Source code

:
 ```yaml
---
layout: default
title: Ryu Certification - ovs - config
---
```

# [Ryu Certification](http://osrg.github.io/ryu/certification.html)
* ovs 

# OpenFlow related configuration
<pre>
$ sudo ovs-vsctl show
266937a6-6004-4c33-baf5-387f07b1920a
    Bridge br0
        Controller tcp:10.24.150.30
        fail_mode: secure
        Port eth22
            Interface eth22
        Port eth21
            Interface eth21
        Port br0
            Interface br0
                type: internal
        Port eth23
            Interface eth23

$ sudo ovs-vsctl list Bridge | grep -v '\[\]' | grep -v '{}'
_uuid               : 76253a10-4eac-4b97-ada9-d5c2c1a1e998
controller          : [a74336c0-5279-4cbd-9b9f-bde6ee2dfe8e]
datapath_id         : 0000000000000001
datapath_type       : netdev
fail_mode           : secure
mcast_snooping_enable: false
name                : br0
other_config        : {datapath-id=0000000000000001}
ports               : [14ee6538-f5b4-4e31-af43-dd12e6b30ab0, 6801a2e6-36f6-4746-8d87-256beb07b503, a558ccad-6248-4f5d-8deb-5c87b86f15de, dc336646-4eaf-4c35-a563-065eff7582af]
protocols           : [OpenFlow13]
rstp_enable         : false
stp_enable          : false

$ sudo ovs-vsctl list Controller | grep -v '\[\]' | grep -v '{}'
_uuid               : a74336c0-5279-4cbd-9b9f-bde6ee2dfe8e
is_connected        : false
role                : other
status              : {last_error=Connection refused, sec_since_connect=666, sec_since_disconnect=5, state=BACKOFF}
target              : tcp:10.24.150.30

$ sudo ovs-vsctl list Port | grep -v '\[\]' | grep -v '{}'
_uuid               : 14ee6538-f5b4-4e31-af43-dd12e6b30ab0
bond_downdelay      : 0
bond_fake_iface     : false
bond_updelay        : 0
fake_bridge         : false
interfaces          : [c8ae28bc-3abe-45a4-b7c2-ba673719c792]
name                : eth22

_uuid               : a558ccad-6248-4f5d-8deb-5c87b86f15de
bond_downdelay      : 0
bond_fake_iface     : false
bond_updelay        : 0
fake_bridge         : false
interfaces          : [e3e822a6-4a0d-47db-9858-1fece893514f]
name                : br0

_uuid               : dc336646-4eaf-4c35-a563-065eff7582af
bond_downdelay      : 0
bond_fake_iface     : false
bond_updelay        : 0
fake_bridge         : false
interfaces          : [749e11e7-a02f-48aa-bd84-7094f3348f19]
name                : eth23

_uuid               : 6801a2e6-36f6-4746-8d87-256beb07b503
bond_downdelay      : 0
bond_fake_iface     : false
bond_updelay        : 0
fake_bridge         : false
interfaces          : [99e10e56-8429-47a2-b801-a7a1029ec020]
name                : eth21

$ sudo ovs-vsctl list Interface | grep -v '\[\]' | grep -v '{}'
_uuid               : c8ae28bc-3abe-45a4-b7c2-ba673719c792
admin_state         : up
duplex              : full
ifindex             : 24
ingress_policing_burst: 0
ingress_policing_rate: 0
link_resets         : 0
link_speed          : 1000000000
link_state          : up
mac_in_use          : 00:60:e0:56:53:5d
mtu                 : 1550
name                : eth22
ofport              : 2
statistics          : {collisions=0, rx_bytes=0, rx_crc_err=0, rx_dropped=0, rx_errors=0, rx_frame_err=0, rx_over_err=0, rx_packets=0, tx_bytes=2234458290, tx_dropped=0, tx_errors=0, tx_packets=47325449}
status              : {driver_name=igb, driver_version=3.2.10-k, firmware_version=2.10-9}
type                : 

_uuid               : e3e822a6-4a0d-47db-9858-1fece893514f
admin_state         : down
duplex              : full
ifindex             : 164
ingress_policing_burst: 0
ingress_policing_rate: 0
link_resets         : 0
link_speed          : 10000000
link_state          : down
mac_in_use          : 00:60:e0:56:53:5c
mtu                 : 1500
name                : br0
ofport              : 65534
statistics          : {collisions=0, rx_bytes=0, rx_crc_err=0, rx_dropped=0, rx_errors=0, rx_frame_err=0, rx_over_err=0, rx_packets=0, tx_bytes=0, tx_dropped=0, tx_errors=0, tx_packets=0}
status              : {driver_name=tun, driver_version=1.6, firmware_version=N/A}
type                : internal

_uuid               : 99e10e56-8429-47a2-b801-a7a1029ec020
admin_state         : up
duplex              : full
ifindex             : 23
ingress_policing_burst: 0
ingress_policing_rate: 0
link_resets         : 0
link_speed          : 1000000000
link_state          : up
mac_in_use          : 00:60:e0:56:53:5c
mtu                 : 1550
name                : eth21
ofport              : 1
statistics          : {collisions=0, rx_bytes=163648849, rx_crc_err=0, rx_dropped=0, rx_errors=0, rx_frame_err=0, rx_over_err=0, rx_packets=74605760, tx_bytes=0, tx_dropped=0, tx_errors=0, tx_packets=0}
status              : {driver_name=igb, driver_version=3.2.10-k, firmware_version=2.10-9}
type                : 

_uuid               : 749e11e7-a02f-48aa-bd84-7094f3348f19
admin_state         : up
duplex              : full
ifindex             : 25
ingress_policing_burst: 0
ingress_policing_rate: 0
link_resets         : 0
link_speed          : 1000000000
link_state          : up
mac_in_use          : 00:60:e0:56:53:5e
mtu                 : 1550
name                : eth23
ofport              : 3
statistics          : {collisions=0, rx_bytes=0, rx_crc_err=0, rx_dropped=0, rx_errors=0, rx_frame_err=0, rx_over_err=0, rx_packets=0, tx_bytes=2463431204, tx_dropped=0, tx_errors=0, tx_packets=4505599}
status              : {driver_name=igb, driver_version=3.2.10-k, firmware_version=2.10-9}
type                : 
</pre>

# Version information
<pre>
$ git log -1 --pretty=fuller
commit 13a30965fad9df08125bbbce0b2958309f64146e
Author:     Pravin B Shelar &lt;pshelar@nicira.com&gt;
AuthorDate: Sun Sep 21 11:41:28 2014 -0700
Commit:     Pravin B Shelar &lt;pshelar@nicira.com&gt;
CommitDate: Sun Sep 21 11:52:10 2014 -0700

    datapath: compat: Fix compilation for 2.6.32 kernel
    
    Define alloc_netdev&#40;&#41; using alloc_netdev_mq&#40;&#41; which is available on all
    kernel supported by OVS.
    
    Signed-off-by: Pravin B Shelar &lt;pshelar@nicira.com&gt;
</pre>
::::
_Instructions for the task_. Each line of the data is to be written out again exactly.

_Result of this task_.
Source code

:
 ```yaml
---
layout: default
title: Ryu Certification - ovs - config
---
```

# [Ryu Certification](http://osrg.github.io/ryu/certification.html)
* ovs 

# OpenFlow related configuration
<pre>
$ sudo ovs-vsctl show
266937a6-6004-4c33-baf5-387f07b1920a
    Bridge br0
        Controller tcp:10.24.150.30
        fail_mode: secure
        Port eth22
            Interface eth22
        Port eth21
            Interface eth21
        Port br0
            Interface br0
                type: internal
        Port eth23
            Interface eth23

$ sudo ovs-vsctl list Bridge | grep -v '\[\]' | grep -v '{}'
_uuid               : 76253a10-4eac-4b97-ada9-d5c2c1a1e998
controller          : [a74336c0-5279-4cbd-9b9f-bde6ee2dfe8e]
datapath_id         : 0000000000000001
datapath_type       : netdev
fail_mode           : secure
mcast_snooping_enable: false
name                : br0
other_config        : {datapath-id=0000000000000001}
ports               : [14ee6538-f5b4-4e31-af43-dd12e6b30ab0, 6801a2e6-36f6-4746-8d87-256beb07b503, a558ccad-6248-4f5d-8deb-5c87b86f15de, dc336646-4eaf-4c35-a563-065eff7582af]
protocols           : [OpenFlow13]
rstp_enable         : false
stp_enable          : false

$ sudo ovs-vsctl list Controller | grep -v '\[\]' | grep -v '{}'
_uuid               : a74336c0-5279-4cbd-9b9f-bde6ee2dfe8e
is_connected        : false
role                : other
status              : {last_error=Connection refused, sec_since_connect=666, sec_since_disconnect=5, state=BACKOFF}
target              : tcp:10.24.150.30

$ sudo ovs-vsctl list Port | grep -v '\[\]' | grep -v '{}'
_uuid               : 14ee6538-f5b4-4e31-af43-dd12e6b30ab0
bond_downdelay      : 0
bond_fake_iface     : false
bond_updelay        : 0
fake_bridge         : false
interfaces          : [c8ae28bc-3abe-45a4-b7c2-ba673719c792]
name                : eth22

_uuid               : a558ccad-6248-4f5d-8deb-5c87b86f15de
bond_downdelay      : 0
bond_fake_iface     : false
bond_updelay        : 0
fake_bridge         : false
interfaces          : [e3e822a6-4a0d-47db-9858-1fece893514f]
name                : br0

_uuid               : dc336646-4eaf-4c35-a563-065eff7582af
bond_downdelay      : 0
bond_fake_iface     : false
bond_updelay        : 0
fake_bridge         : false
interfaces          : [749e11e7-a02f-48aa-bd84-7094f3348f19]
name                : eth23

_uuid               : 6801a2e6-36f6-4746-8d87-256beb07b503
bond_downdelay      : 0
bond_fake_iface     : false
bond_updelay        : 0
fake_bridge         : false
interfaces          : [99e10e56-8429-47a2-b801-a7a1029ec020]
name                : eth21

$ sudo ovs-vsctl list Interface | grep -v '\[\]' | grep -v '{}'
_uuid               : c8ae28bc-3abe-45a4-b7c2-ba673719c792
admin_state         : up
duplex              : full
ifindex             : 24
ingress_policing_burst: 0
ingress_policing_rate: 0
link_resets         : 0
link_speed          : 1000000000
link_state          : up
mac_in_use          : 00:60:e0:56:53:5d
mtu                 : 1550
name                : eth22
ofport              : 2
statistics          : {collisions=0, rx_bytes=0, rx_crc_err=0, rx_dropped=0, rx_errors=0, rx_frame_err=0, rx_over_err=0, rx_packets=0, tx_bytes=2234458290, tx_dropped=0, tx_errors=0, tx_packets=47325449}
status              : {driver_name=igb, driver_version=3.2.10-k, firmware_version=2.10-9}
type                : 

_uuid               : e3e822a6-4a0d-47db-9858-1fece893514f
admin_state         : down
duplex              : full
ifindex             : 164
ingress_policing_burst: 0
ingress_policing_rate: 0
link_resets         : 0
link_speed          : 10000000
link_state          : down
mac_in_use          : 00:60:e0:56:53:5c
mtu                 : 1500
name                : br0
ofport              : 65534
statistics          : {collisions=0, rx_bytes=0, rx_crc_err=0, rx_dropped=0, rx_errors=0, rx_frame_err=0, rx_over_err=0, rx_packets=0, tx_bytes=0, tx_dropped=0, tx_errors=0, tx_packets=0}
status              : {driver_name=tun, driver_version=1.6, firmware_version=N/A}
type                : internal

_uuid               : 99e10e56-8429-47a2-b801-a7a1029ec020
admin_state         : up
duplex              : full
ifindex             : 23
ingress_policing_burst: 0
ingress_policing_rate: 0
link_resets         : 0
link_speed          : 1000000000
link_state          : up
mac_in_use          : 00:60:e0:56:53:5c
mtu                 : 1550
name                : eth21
ofport              : 1
statistics          : {collisions=0, rx_bytes=163648849, rx_crc_err=0, rx_dropped=0, rx_errors=0, rx_frame_err=0, rx_over_err=0, rx_packets=74605760, tx_bytes=0, tx_dropped=0, tx_errors=0, tx_packets=0}
status              : {driver_name=igb, driver_version=3.2.10-k, firmware_version=2.10-9}
type                : 

_uuid               : 749e11e7-a02f-48aa-bd84-7094f3348f19
admin_state         : up
duplex              : full
ifindex             : 25
ingress_policing_burst: 0
ingress_policing_rate: 0
link_resets         : 0
link_speed          : 1000000000
link_state          : up
mac_in_use          : 00:60:e0:56:53:5e
mtu                 : 1550
name                : eth23
ofport              : 3
statistics          : {collisions=0, rx_bytes=0, rx_crc_err=0, rx_dropped=0, rx_errors=0, rx_frame_err=0, rx_over_err=0, rx_packets=0, tx_bytes=2463431204, tx_dropped=0, tx_errors=0, tx_packets=4505599}
status              : {driver_name=igb, driver_version=3.2.10-k, firmware_version=2.10-9}
type                : 
</pre>

# Version information
<pre>
$ git log -1 --pretty=fuller
commit 13a30965fad9df08125bbbce0b2958309f64146e
Author:     Pravin B Shelar &lt;pshelar@nicira.com&gt;
AuthorDate: Sun Sep 21 11:41:28 2014 -0700
Commit:     Pravin B Shelar &lt;pshelar@nicira.com&gt;
CommitDate: Sun Sep 21 11:52:10 2014 -0700

    datapath: compat: Fix compilation for 2.6.32 kernel
    
    Define alloc_netdev&#40;&#41; using alloc_netdev_mq&#40;&#41; which is available on all
    kernel supported by OVS.
    
    Signed-off-by: Pravin B Shelar &lt;pshelar@nicira.com&gt;
</pre>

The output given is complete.